‘It bucked our lads up wonderfully’: the lightning-quick battle that marked the birth of the US-Australia military alliance

Published: 24 April 2024

By Meighen McCrae
via The Conversation website

American and Australian stretcher bearers working together

American and Australian stretcher bearers working together near the front line during the Battle of Hamel in 1918. Australian War Memorial

While the AUKUS alliance is new, the Australian-American partnership is not. As Australians reflect on the sacrifices of their soldiers on ANZAC Day, it’s worth remembering the first time Australian and American troops joined forces in battle – in northern France, in the final year of the first world war.

Australia fought as part of the British Empire in the early 20th century. This meant that when Britain declared war in 1914 against the Central Powers (Germany, Austria-Hungary and the Ottoman empire), Australia immediately went to war on the side of the Allies (the British, French, Russian and Japanese empires, with Italy and the United States joining later).

The US didn’t fully commit to the Allied cause until April 1917. Once it did, it focused on building up its industrial war machine and recruiting troops to be sent to Europe. By July 1918, there were around a million American soldiers in France, with more arriving every day.
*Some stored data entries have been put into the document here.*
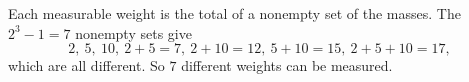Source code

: Each measurable weight is the total of a nonempty set of the masses. The $2^3-1=7$ nonempty sets give
\[
2,\ 5,\ 10,\ 2+5=7,\ 2+10=12,\ 5+10=15,\ 2+5+10=17,
\]
which are all different. So $\boxed{7}$ different weights can be measured.
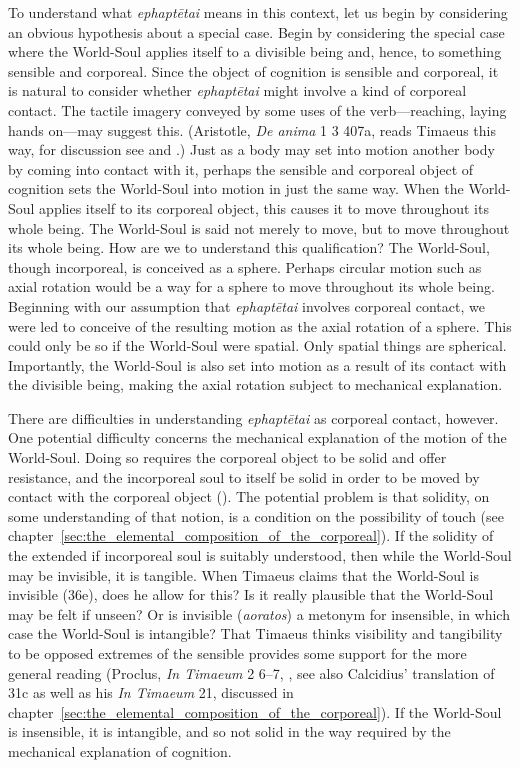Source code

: To understand what \emph{ephaptētai} means in this context, let us begin by considering an obvious hypothesis about a special case. Begin by considering the special case where the World-Soul applies itself to a divisible being and, hence, to something sensible and corporeal. Since the object of cognition is sensible and corporeal, it is natural to consider whether \emph{ephaptētai} might involve a kind of corporeal contact. The tactile imagery conveyed by some uses of the verb---reaching, laying hands on---may suggest this. (Aristotle, \emph{De anima} 1 3 407a, reads Timaeus this way, for discussion see \citealt[392--5, 404--7]{Cherniss:1944aa} and \citealt[82--6]{Lee:1976xs}.) Just as a body may set into motion another body by coming into contact with it, perhaps the sensible and corporeal object of cognition sets the World-Soul into motion in just the same way. When the World-Soul applies itself to its corporeal object, this causes it to move throughout its whole being. The World-Soul is said not merely to move, but to move throughout its whole being. How are we to understand this qualification? The World-Soul, though incorporeal, is conceived as a sphere. Perhaps circular motion such as axial rotation would be a way for a sphere to move throughout its whole being. Beginning with our assumption that \emph{ephaptētai} involves corporeal contact, we were led to conceive of the resulting motion as the axial rotation of a sphere. This could only be so if the World-Soul were spatial. Only spatial things are spherical. Importantly, the World-Soul is also set into motion as a result of its contact with the divisible being, making the axial rotation subject to mechanical explanation.

There are difficulties in understanding \emph{ephaptētai} as corporeal contact, however. One potential difficulty concerns the mechanical explanation of the motion of the World-Soul. Doing so requires the corporeal object to be solid and offer resistance, and the incorporeal soul to itself be solid in order to be moved by contact with the corporeal object (\citealt[129--33]{Betegh:2019fq}). The potential problem is that solidity, on some understanding of that notion, is a condition on the possibility of touch (see chapter~\ref{sec:the_elemental_composition_of_the_corporeal}). If the solidity of the extended if incorporeal soul is suitably understood, then while the World-Soul may be invisible, it is tangible. When Timaeus claims that the World-Soul is invisible (36e), does he allow for this? Is it really plausible that the World-Soul may be felt if unseen? Or is invisible (\emph{aoratos}) a metonym for insensible, in which case the World-Soul is intangible? That Timaeus thinks visibility and tangibility to be opposed extremes of the sensible provides some support for the more general reading (Proclus, \emph{In Timaeum} 2 6--7, \citealt{Diehl:1903re}, see also Calcidius' translation of 31c as well as his \emph{In Timaeum} 21, discussed in chapter~\ref{sec:the_elemental_composition_of_the_corporeal}). If the World-Soul is insensible, it is intangible, and so not solid in the way required by the mechanical explanation of cognition. 

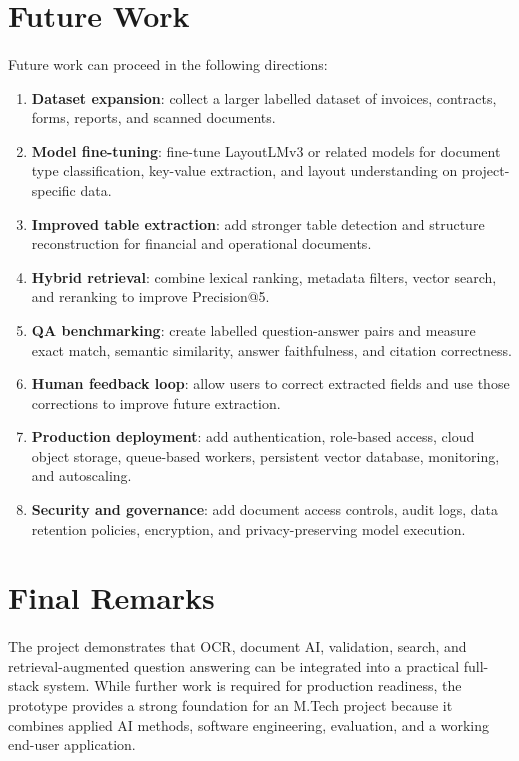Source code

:\section{Future Work}
\paragraph{} Future work can proceed in the following directions:

\begin{enumerate}
    \item \textbf{Dataset expansion}: collect a larger labelled dataset of invoices, contracts, forms, reports, and scanned documents.
    \item \textbf{Model fine-tuning}: fine-tune LayoutLMv3 or related models for document type classification, key-value extraction, and layout understanding on project-specific data.
    \item \textbf{Improved table extraction}: add stronger table detection and structure reconstruction for financial and operational documents.
    \item \textbf{Hybrid retrieval}: combine lexical ranking, metadata filters, vector search, and reranking to improve Precision@5.
    \item \textbf{QA benchmarking}: create labelled question-answer pairs and measure exact match, semantic similarity, answer faithfulness, and citation correctness.
    \item \textbf{Human feedback loop}: allow users to correct extracted fields and use those corrections to improve future extraction.
    \item \textbf{Production deployment}: add authentication, role-based access, cloud object storage, queue-based workers, persistent vector database, monitoring, and autoscaling.
    \item \textbf{Security and governance}: add document access controls, audit logs, data retention policies, encryption, and privacy-preserving model execution.
\end{enumerate}

\section{Final Remarks}
\paragraph{} The project demonstrates that OCR, document AI, validation, search, and retrieval-augmented question answering can be integrated into a practical full-stack system. While further work is required for production readiness, the prototype provides a strong foundation for an M.Tech project because it combines applied AI methods, software engineering, evaluation, and a working end-user application.
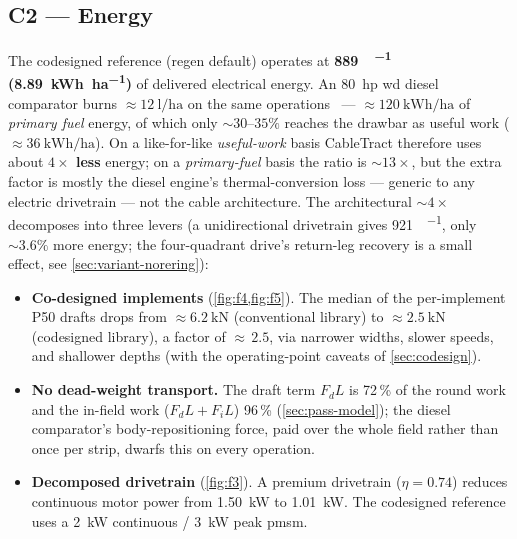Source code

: \documentclass[11pt,a4paper]{article}
\begin{document}
\subsection{C2 --- Energy}\label{sec:r-c2}

The codesigned reference (regen default) operates at \textbf{\SI{889}{\Wh\per\decare} (\SI{8.89}{\kWh\per\hectare})} of delivered electrical energy. An \SI{80}{hp} \gls{wd} diesel comparator burns ${\approx}\SI{12}{\litre\per\hectare}$ on the same operations~\cite{asabe-d497,siemens1999machinery} --- ${\approx}\SI{120}{\kWh\per\hectare}$ of \emph{primary fuel} energy, of which only ${\sim}30\text{--}35\%$ reaches the drawbar as useful work (${\approx}\SI{36}{\kWh\per\hectare}$). On a like-for-like \emph{useful-work} basis CableTract therefore uses about \textbf{$4\times$ less} energy; on a \emph{primary-fuel} basis the ratio is ${\sim}13\times$, but the extra factor is mostly the diesel engine's thermal-conversion loss --- generic to any electric drivetrain --- not the cable architecture. The architectural ${\sim}4\times$ decomposes into three levers (a unidirectional drivetrain gives \SI{921}{\Wh\per\decare}, only ${\sim}3.6\%$ more energy; the four-quadrant drive's return-leg recovery is a small effect, see \cref{sec:variant-norering}):

\begin{itemize}[leftmargin=1.6em,itemsep=0.1em]
    \item \textbf{Co-designed implements} (\cref{fig:f4,fig:f5}). The median of the per-implement P50 drafts drops from ${\approx}\SI{6.2}{\kilo\newton}$ (conventional library) to ${\approx}\SI{2.5}{\kilo\newton}$ (codesigned library), a factor of ${\approx}\,2.5$, via narrower widths, slower speeds, and shallower depths (with the operating-point caveats of \cref{sec:codesign}).
    \item \textbf{No dead-weight transport.} The draft term $F_d L$ is 72\,\% of the round work and the in-field work ($F_d L + F_i L$) 96\,\% (\cref{sec:pass-model}); the diesel comparator's body-repositioning force, paid over the whole field rather than once per strip, dwarfs this on every operation.
    \item \textbf{Decomposed drivetrain} (\cref{fig:f3}). A premium drivetrain ($\eta = 0.74$) reduces continuous motor power from \SI{1.50}{\kilo\watt} to \SI{1.01}{\kilo\watt}. The codesigned reference uses a \SI{2}{\kilo\watt} continuous / \SI{3}{\kilo\watt} peak \gls{pmsm}.
\end{itemize}
\end{document}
As I describe in my book, Coalition Strategy and the End of the First World War, from the Allied perspective, the war still very much hung in the balance. They knew the Germans were a formidable enemy, as the launch of the German Spring Offensives in March 1918 had shown.

The Allies had some battle successes beginning in June 1918 that slowly built their confidence. One of the important engagements would become known as the Battle of Hamel in northern France. This was when the Australian overall commander, Lieutenant General John Monash, spearheaded the first Australian-American attack in history. Monash organised the offensive for July 4, American Independence Day.

American and Australian troops dug in together during the Battle of Hamel. Australian War Memorial

A quick victory, with limited casualties

Ahead of the battle, American forces moved into Australian lines. As Australian Lieutenant Edgar Rule described:

Twelve were put in each platoon, and believe me they were some men. This was the first time that they had been in the line, and they were dead keen; and apart from that it bucked our lads up wonderfully. All the novelty of the war had long since vanished for our boys … everyone was smiling or laughing.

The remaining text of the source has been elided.